* Work instruction: Please retype all of the entries that follow, leaving the images out.

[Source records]
========

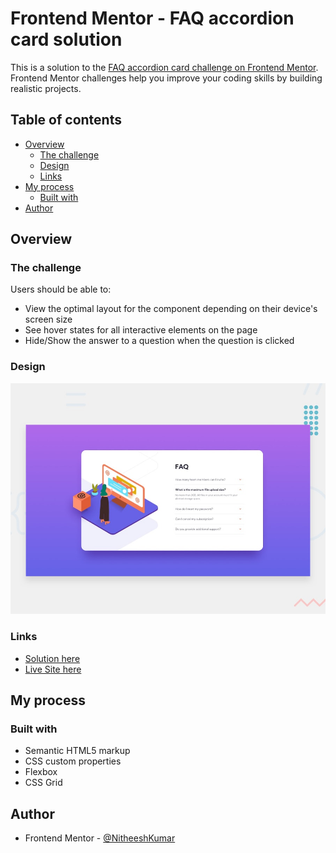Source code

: # Frontend Mentor - FAQ accordion card solution

This is a solution to the [FAQ accordion card challenge on Frontend Mentor](https://www.frontendmentor.io/challenges/faq-accordion-card-XlyjD0Oam). Frontend Mentor challenges help you improve your coding skills by building realistic projects. 

## Table of contents

- [Overview](#overview)
  - [The challenge](#the-challenge)
  - [Design](#design)
  - [Links](#links)
- [My process](#my-process)
  - [Built with](#built-with)
- [Author](#author)


## Overview

### The challenge

Users should be able to:

- View the optimal layout for the component depending on their device's screen size
- See hover states for all interactive elements on the page
- Hide/Show the answer to a question when the question is clicked

### Design

![](design/desktop-preview.jpg)

### Links

- [Solution here](https://your-solution-url.com)
- [Live Site here](https://nitheeshkumar-c.github.io/faq-accordion-card/)

## My process

### Built with

- Semantic HTML5 markup
- CSS custom properties
- Flexbox
- CSS Grid

## Author

- Frontend Mentor - [@NitheeshKumar](https://www.frontendmentor.io/profile/NitheeshKumar-C)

========

* Response:
Source code

: # Frontend Mentor - FAQ accordion card solution

This is a solution to the [FAQ accordion card challenge on Frontend Mentor](https://www.frontendmentor.io/challenges/faq-accordion-card-XlyjD0Oam). Frontend Mentor challenges help you improve your coding skills by building realistic projects. 

## Table of contents

- [Overview](#overview)
  - [The challenge](#the-challenge)
  - [Design](#design)
  - [Links](#links)
- [My process](#my-process)
  - [Built with](#built-with)
- [Author](#author)


## Overview

### The challenge

Users should be able to:

- View the optimal layout for the component depending on their device's screen size
- See hover states for all interactive elements on the page
- Hide/Show the answer to a question when the question is clicked

### Design

![](design/desktop-preview.jpg)

### Links

- [Solution here](https://your-solution-url.com)
- [Live Site here](https://nitheeshkumar-c.github.io/faq-accordion-card/)

## My process

### Built with

- Semantic HTML5 markup
- CSS custom properties
- Flexbox
- CSS Grid

## Author

- Frontend Mentor - [@NitheeshKumar](https://www.frontendmentor.io/profile/NitheeshKumar-C)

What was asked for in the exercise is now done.